- Opening Delimiter -

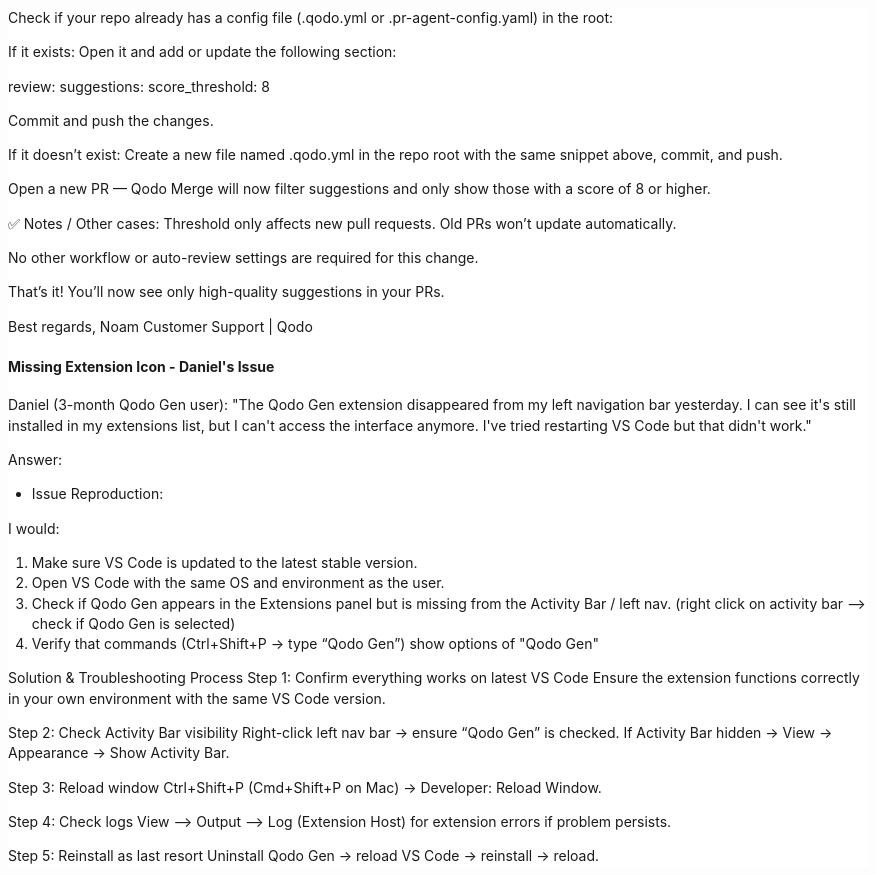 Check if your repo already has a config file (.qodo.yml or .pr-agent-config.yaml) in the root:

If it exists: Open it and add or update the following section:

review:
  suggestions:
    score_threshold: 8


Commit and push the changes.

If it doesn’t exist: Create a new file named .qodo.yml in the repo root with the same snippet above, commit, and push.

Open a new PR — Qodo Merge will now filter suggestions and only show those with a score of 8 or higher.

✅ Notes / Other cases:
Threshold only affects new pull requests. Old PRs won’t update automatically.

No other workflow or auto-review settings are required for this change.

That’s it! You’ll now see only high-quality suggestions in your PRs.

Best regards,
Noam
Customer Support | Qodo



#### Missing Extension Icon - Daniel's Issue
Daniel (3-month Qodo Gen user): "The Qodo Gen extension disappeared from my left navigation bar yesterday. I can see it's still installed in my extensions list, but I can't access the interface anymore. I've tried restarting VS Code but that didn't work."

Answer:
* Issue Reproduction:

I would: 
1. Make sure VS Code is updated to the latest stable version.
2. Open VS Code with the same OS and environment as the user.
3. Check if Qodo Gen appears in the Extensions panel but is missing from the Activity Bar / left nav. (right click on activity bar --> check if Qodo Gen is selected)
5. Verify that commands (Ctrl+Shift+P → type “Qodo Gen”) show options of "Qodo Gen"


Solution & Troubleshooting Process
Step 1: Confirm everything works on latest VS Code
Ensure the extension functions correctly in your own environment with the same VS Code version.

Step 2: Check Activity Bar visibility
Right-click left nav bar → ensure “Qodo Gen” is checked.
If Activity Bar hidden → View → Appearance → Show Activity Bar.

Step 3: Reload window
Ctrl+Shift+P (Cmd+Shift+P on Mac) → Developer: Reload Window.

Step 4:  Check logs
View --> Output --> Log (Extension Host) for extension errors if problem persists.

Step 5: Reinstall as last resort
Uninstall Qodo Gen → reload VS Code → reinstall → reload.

- Closing Delimiter -
- Opening Delimiter -

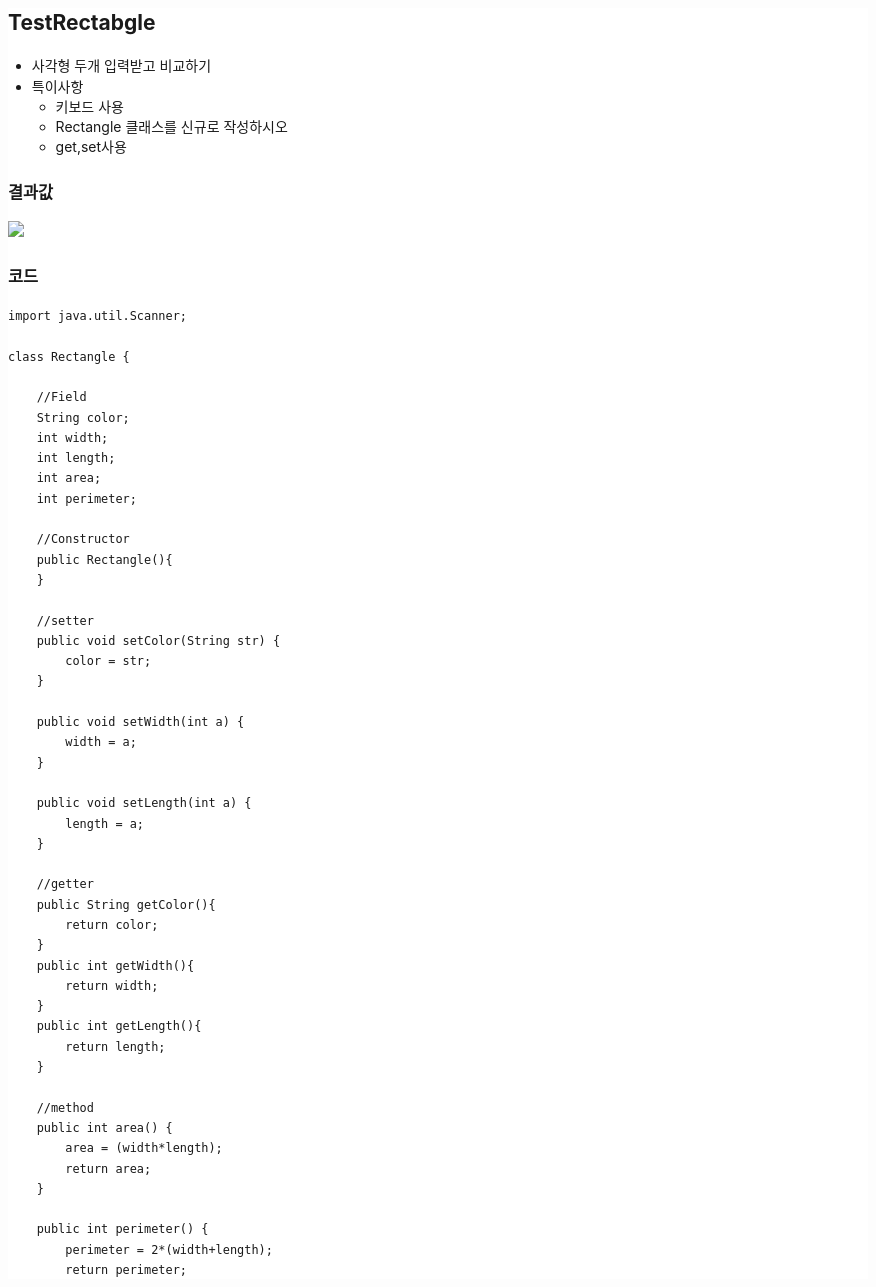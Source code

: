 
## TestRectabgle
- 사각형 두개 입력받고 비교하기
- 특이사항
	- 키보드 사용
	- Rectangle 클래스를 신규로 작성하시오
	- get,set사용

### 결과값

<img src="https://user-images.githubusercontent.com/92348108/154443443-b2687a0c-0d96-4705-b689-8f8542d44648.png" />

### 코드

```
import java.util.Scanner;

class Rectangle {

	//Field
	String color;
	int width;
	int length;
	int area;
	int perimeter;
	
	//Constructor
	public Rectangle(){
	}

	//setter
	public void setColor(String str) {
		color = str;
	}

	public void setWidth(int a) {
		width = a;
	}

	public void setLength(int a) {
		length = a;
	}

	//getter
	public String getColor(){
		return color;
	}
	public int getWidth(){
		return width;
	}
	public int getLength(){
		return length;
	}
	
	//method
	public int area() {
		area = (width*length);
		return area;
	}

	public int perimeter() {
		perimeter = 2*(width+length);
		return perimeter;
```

- Closing Delimiter -

Which lines of the data include "area"? Copy each of them.

### [Reply to the exercise]
	int area;
	public int area() {
		area = (width*length);
		return area;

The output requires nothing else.